Hierarchical linear modeling was performed to evaluate changes in continuous and categorical pain relief outcomes after repeat TFESI. Subgroup analyses were performed on patients with <3 months duration of pain (acute pain), patients receiving repeat injections within 3 months (clustered injections), and in patients with both acute pain and clustered injections.
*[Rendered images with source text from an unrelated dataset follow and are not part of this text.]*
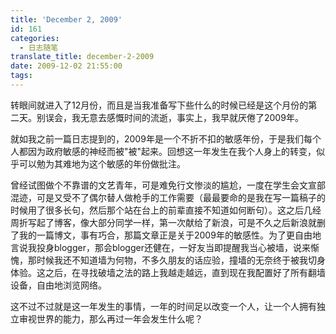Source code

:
 ```yaml
---
title: 'December 2, 2009'
id: 161
categories:
  - 日志随笔
translate_title: december-2-2009
date: 2009-12-02 21:55:00
tags:
---
```


转眼间就进入了12月份，而且是当我准备写下些什么的时候已经是这个月份的第二天。别误会，我无意去感慨时间的流逝，事实上，我早就厌倦了2009年。

就如我之前一篇日志提到的，2009年是一个不折不扣的敏感年份，于是我们每个人都因为政府敏感的神经而被"被"起来。回想这一年发生在我个人身上的转变，似乎可以勉为其难地为这个敏感的年份做批注。

曾经试图做个不靠谱的文艺青年，可是难免行文惨淡的尴尬，一度在学生会文宣部混迹，可是又受不了偶尔替人做枪手的工作需要（最最要命的是我在写一篇稿子的时候用了很多长句，然后那个站在台上的前辈直接不知道如何断句）。这之后几经周折写起了博客，像大部分同学一样，第一次献给了新浪，可是不久之后新浪就删了我的一篇博文，事有巧合，那篇文章正是关于2009年的敏感性。为了更自由地言说我投身blogger，那会blogger还健在，一好友当即提醒我当心被墙，说来惭愧，那时候我还不知道墙为何物，不多久朋友的话应验，撞墙的无奈终于被我切身体验。这之后，在寻找破墙之法的路上我越走越远，直到现在我配置好了所有翻墙设备，自由地浏览网络。

这不过不过就是这一年发生的事情，一年的时间足以改变一个人，让一个人拥有独立审视世界的能力，那么再过一年会发生什么呢？
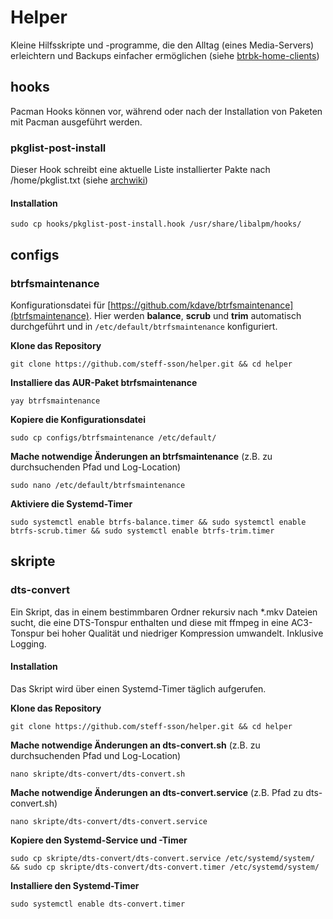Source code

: # Helper
Kleine Hilfsskripte und -programme, die den Alltag (eines Media-Servers) erleichtern und Backups einfacher ermöglichen (siehe [btrbk-home-clients](https://github.com/steff-sson/btrbk-home-clients))

## hooks
Pacman Hooks können vor, während oder nach der Installation von Paketen mit Pacman ausgeführt werden.
### pkglist-post-install
Dieser Hook schreibt eine aktuelle Liste installierter Pakte nach /home/pkglist.txt (siehe [archwiki](https://wiki.archlinux.org/title/Pacman#Hooks))
#### Installation
`sudo cp hooks/pkglist-post-install.hook /usr/share/libalpm/hooks/`

## configs
### btrfsmaintenance
Konfigurationsdatei für [https://github.com/kdave/btrfsmaintenance](btrfsmaintenance). Hier werden **balance**, **scrub** und **trim** automatisch durchgeführt und in `/etc/default/btrfsmaintenance` konfiguriert.

**Klone das Repository**

`git clone https://github.com/steff-sson/helper.git && cd helper`

**Installiere das AUR-Paket btrfsmaintenance**

`yay btrfsmaintenance`

**Kopiere die Konfigurationsdatei**

`sudo cp configs/btrfsmaintenance /etc/default/`

**Mache notwendige Änderungen an btrfsmaintenance**
(z.B. zu durchsuchenden Pfad und Log-Location)

`sudo nano /etc/default/btrfsmaintenance`

**Aktiviere die Systemd-Timer**

```
sudo systemctl enable btrfs-balance.timer && sudo systemctl enable btrfs-scrub.timer && sudo systemctl enable btrfs-trim.timer
```

## skripte
### dts-convert
Ein Skript, das in einem bestimmbaren Ordner rekursiv nach *.mkv Dateien sucht, die eine DTS-Tonspur enthalten und diese mit ffmpeg in eine AC3-Tonspur bei hoher Qualität und niedriger Kompression umwandelt. Inklusive Logging.
#### Installation
Das Skript wird über einen Systemd-Timer täglich aufgerufen.

**Klone das Repository**

`git clone https://github.com/steff-sson/helper.git && cd helper`

**Mache notwendige Änderungen an dts-convert.sh**
(z.B. zu durchsuchenden Pfad und Log-Location)

`nano skripte/dts-convert/dts-convert.sh`

**Mache notwendige Änderungen an dts-convert.service**
(z.B. Pfad zu dts-convert.sh)

`nano skripte/dts-convert/dts-convert.service`

**Kopiere den Systemd-Service und -Timer**

```
sudo cp skripte/dts-convert/dts-convert.service /etc/systemd/system/ && sudo cp skripte/dts-convert/dts-convert.timer /etc/systemd/system/
```

**Installiere den Systemd-Timer**

`sudo systemctl enable dts-convert.timer`
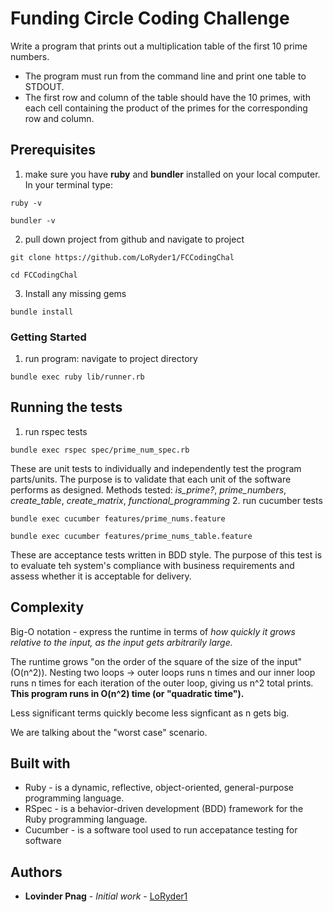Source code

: # Funding Circle Coding Challenge

Write a program that prints out a multiplication table of the first 10 prime numbers.
  - The program must run from the command line and print one table to STDOUT.
  - The first row and column of the table should have the 10 primes, with each cell containing the product of the primes for the corresponding row and column. 

## Prerequisites

  1. make sure you have **ruby** and **bundler** installed on your local computer. In your terminal type:
  ```
  ruby -v

  bundler -v
  ```
  2. pull down project from github and navigate to project
  ```
  git clone https://github.com/LoRyder1/FCCodingChal

  cd FCCodingChal
  ```
  3. Install any missing gems

  ```
  bundle install
  ```

### Getting Started 

  1. run program: navigate to project directory

  ```
  bundle exec ruby lib/runner.rb
  ```

## Running the tests

  1. run rspec tests

  ```
  bundle exec rspec spec/prime_num_spec.rb
  ```
  
  These are unit tests to individually and independently test the program parts/units. The purpose is to validate that each unit of the software performs as designed.
  Methods tested: *is_prime?*, *prime_numbers*, *create_table*, *create_matrix*, *functional_programming*
  2. run cucumber tests
  ```
  bundle exec cucumber features/prime_nums.feature

  bundle exec cucumber features/prime_nums_table.feature
  ```
  These are acceptance tests written in BDD style. The purpose of this test is to evaluate teh system's compliance with business requirements and assess whether it is acceptable for delivery.

## Complexity

  Big-O notation - express the runtime in terms of *how quickly it grows relative to the input, as the input gets arbitrarily large.*

  The runtime grows "on the order of the square of the size of the input" (O(n^2)). Nesting two loops -> outer loops runs n times and our inner loop runs n times for each iteration of the outer loop, giving us n^2 total prints. **This program runs in O(n^2) time (or "quadratic time").** 

  Less significant terms quickly become less signficant as n gets big.

  We are talking about the "worst case" scenario.
## Built with

* Ruby - is a dynamic, reflective, object-oriented, general-purpose programming language.
* RSpec - is a behavior-driven development (BDD) framework for the Ruby programming language.
* Cucumber - is a software tool used to run accepatance testing for software

## Authors

* **Lovinder Pnag** - *Initial work* - [LoRyder1](https://github.com/LoRyder1)
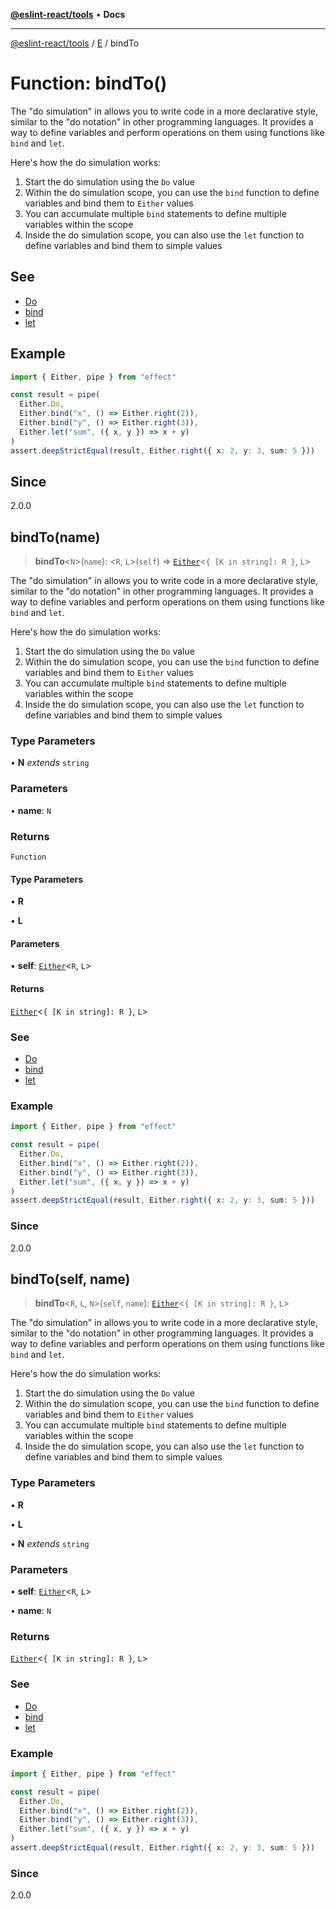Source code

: [**@eslint-react/tools**](../../../README.md) • **Docs**

***

[@eslint-react/tools](../../../README.md) / [E](../README.md) / bindTo

# Function: bindTo()

The "do simulation" in allows you to write code in a more declarative style, similar to the "do notation" in other programming languages. It provides a way to define variables and perform operations on them using functions like `bind` and `let`.

Here's how the do simulation works:

1. Start the do simulation using the `Do` value
2. Within the do simulation scope, you can use the `bind` function to define variables and bind them to `Either` values
3. You can accumulate multiple `bind` statements to define multiple variables within the scope
4. Inside the do simulation scope, you can also use the `let` function to define variables and bind them to simple values

## See

 - [Do](../variables/Do.md)
 - [bind](bind.md)
 - [let](let.md)

## Example

```ts
import { Either, pipe } from "effect"

const result = pipe(
  Either.Do,
  Either.bind("x", () => Either.right(2)),
  Either.bind("y", () => Either.right(3)),
  Either.let("sum", ({ x, y }) => x + y)
)
assert.deepStrictEqual(result, Either.right({ x: 2, y: 3, sum: 5 }))
```

## Since

2.0.0

## bindTo(name)

> **bindTo**\<`N`\>(`name`): \<`R`, `L`\>(`self`) => [`Either`](../type-aliases/Either.md)\<`{ [K in string]: R }`, `L`\>

The "do simulation" in allows you to write code in a more declarative style, similar to the "do notation" in other programming languages. It provides a way to define variables and perform operations on them using functions like `bind` and `let`.

Here's how the do simulation works:

1. Start the do simulation using the `Do` value
2. Within the do simulation scope, you can use the `bind` function to define variables and bind them to `Either` values
3. You can accumulate multiple `bind` statements to define multiple variables within the scope
4. Inside the do simulation scope, you can also use the `let` function to define variables and bind them to simple values

### Type Parameters

• **N** *extends* `string`

### Parameters

• **name**: `N`

### Returns

`Function`

#### Type Parameters

• **R**

• **L**

#### Parameters

• **self**: [`Either`](../type-aliases/Either.md)\<`R`, `L`\>

#### Returns

[`Either`](../type-aliases/Either.md)\<`{ [K in string]: R }`, `L`\>

### See

 - [Do](../variables/Do.md)
 - [bind](bind.md)
 - [let](let.md)

### Example

```ts
import { Either, pipe } from "effect"

const result = pipe(
  Either.Do,
  Either.bind("x", () => Either.right(2)),
  Either.bind("y", () => Either.right(3)),
  Either.let("sum", ({ x, y }) => x + y)
)
assert.deepStrictEqual(result, Either.right({ x: 2, y: 3, sum: 5 }))
```

### Since

2.0.0

## bindTo(self, name)

> **bindTo**\<`R`, `L`, `N`\>(`self`, `name`): [`Either`](../type-aliases/Either.md)\<`{ [K in string]: R }`, `L`\>

The "do simulation" in allows you to write code in a more declarative style, similar to the "do notation" in other programming languages. It provides a way to define variables and perform operations on them using functions like `bind` and `let`.

Here's how the do simulation works:

1. Start the do simulation using the `Do` value
2. Within the do simulation scope, you can use the `bind` function to define variables and bind them to `Either` values
3. You can accumulate multiple `bind` statements to define multiple variables within the scope
4. Inside the do simulation scope, you can also use the `let` function to define variables and bind them to simple values

### Type Parameters

• **R**

• **L**

• **N** *extends* `string`

### Parameters

• **self**: [`Either`](../type-aliases/Either.md)\<`R`, `L`\>

• **name**: `N`

### Returns

[`Either`](../type-aliases/Either.md)\<`{ [K in string]: R }`, `L`\>

### See

 - [Do](../variables/Do.md)
 - [bind](bind.md)
 - [let](let.md)

### Example

```ts
import { Either, pipe } from "effect"

const result = pipe(
  Either.Do,
  Either.bind("x", () => Either.right(2)),
  Either.bind("y", () => Either.right(3)),
  Either.let("sum", ({ x, y }) => x + y)
)
assert.deepStrictEqual(result, Either.right({ x: 2, y: 3, sum: 5 }))
```

### Since

2.0.0
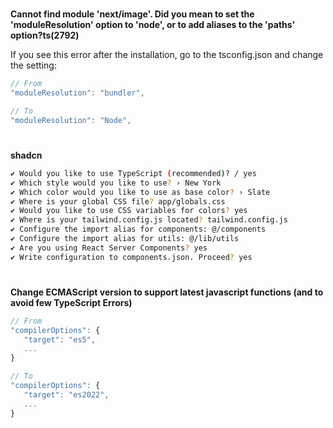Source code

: #

**Cannot find module 'next/image'. Did you mean to set the 'moduleResolution' option to 'node', or to add aliases to the 'paths' option?ts(2792)**

If you see this error after the installation, go to the tsconfig.json and change the setting:

```javascript
// From
"moduleResolution": "bundler",

// To
"moduleResolution": "Node",
```

#

**shadcn**

```bash
✔ Would you like to use TypeScript (recommended)? / yes
✔ Which style would you like to use? › New York
✔ Which color would you like to use as base color? › Slate
✔ Where is your global CSS file? app/globals.css
✔ Would you like to use CSS variables for colors? yes
✔ Where is your tailwind.config.js located? tailwind.config.js
✔ Configure the import alias for components: @/components
✔ Configure the import alias for utils: @/lib/utils
✔ Are you using React Server Components? yes
✔ Write configuration to components.json. Proceed? yes
```

#

**Change ECMAScript version to support latest javascript functions (and to avoid few TypeScript Errors)**

```javascript
// From
"compilerOptions": {
   "target": "es5",
   ...
}

// To
"compilerOptions": {
   "target": "es2022",
   ...
}
```

#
Repeat TFESIs achieved pain relief in both continuous and categorical outcomes. Relative to the index injection, there was a minimal but statistically significant decrease in pain relief in modeled continuous outcome measures with subsequent injections. Acute pain patients recovered all prior benefit with a statistically significant cumulative benefit. Patients receiving clustered injections achieved statistically significant cumulative benefit, of greater magnitude in acute pain patients.
Repeat TFESI may be performed for recurrence of radicular pain with the expectation of recovery of most or all previously achieved benefit; acute pain patients will likely recover all prior benefit. Repeat TFESIs within 3 months of the index injection can provide cumulative benefit.
本研究的目的是确定1)重复腰椎经椎间孔硬膜外类固醇注射(TFESI)是否能使自首次注射后逐渐减弱的疼痛缓解得以恢复,以及2)在首次注射后3个月内进行重复注射是否能实现累积获益。
对重复TFESI反应进行统计建模的回顾性观察研究。
学术性放射科。
对933名受试者进行了2087次单节段TFESI以治疗神经根性疼痛。受试者在首次注射后>2周且<1年接受重复TFESI。
采用分层线性模型评估重复TFESI后连续和分类疼痛缓解结果的变化。对疼痛持续时间<3个月的患者(急性疼痛)、在3个月内接受重复注射的患者(集中注射)以及同时具有急性疼痛和集中注射的患者进行亚组分析。
重复TFESI在连续和分类结果中均实现了疼痛缓解。相对于首次注射,在后续注射的建模连续结果测量中,疼痛缓解有最小但具有统计学意义的下降。急性疼痛患者恢复了所有先前的获益,且具有统计学意义的累积获益。接受集中注射的患者获得了具有统计学意义的累积获益,在急性疼痛患者中获益程度更大。
对于神经根性疼痛复发可进行重复TFESI,预期能恢复大部分或所有先前获得的获益;急性疼痛患者可能恢复所有先前的获益。在首次注射后3个月内进行重复TFESI可提供累积获益。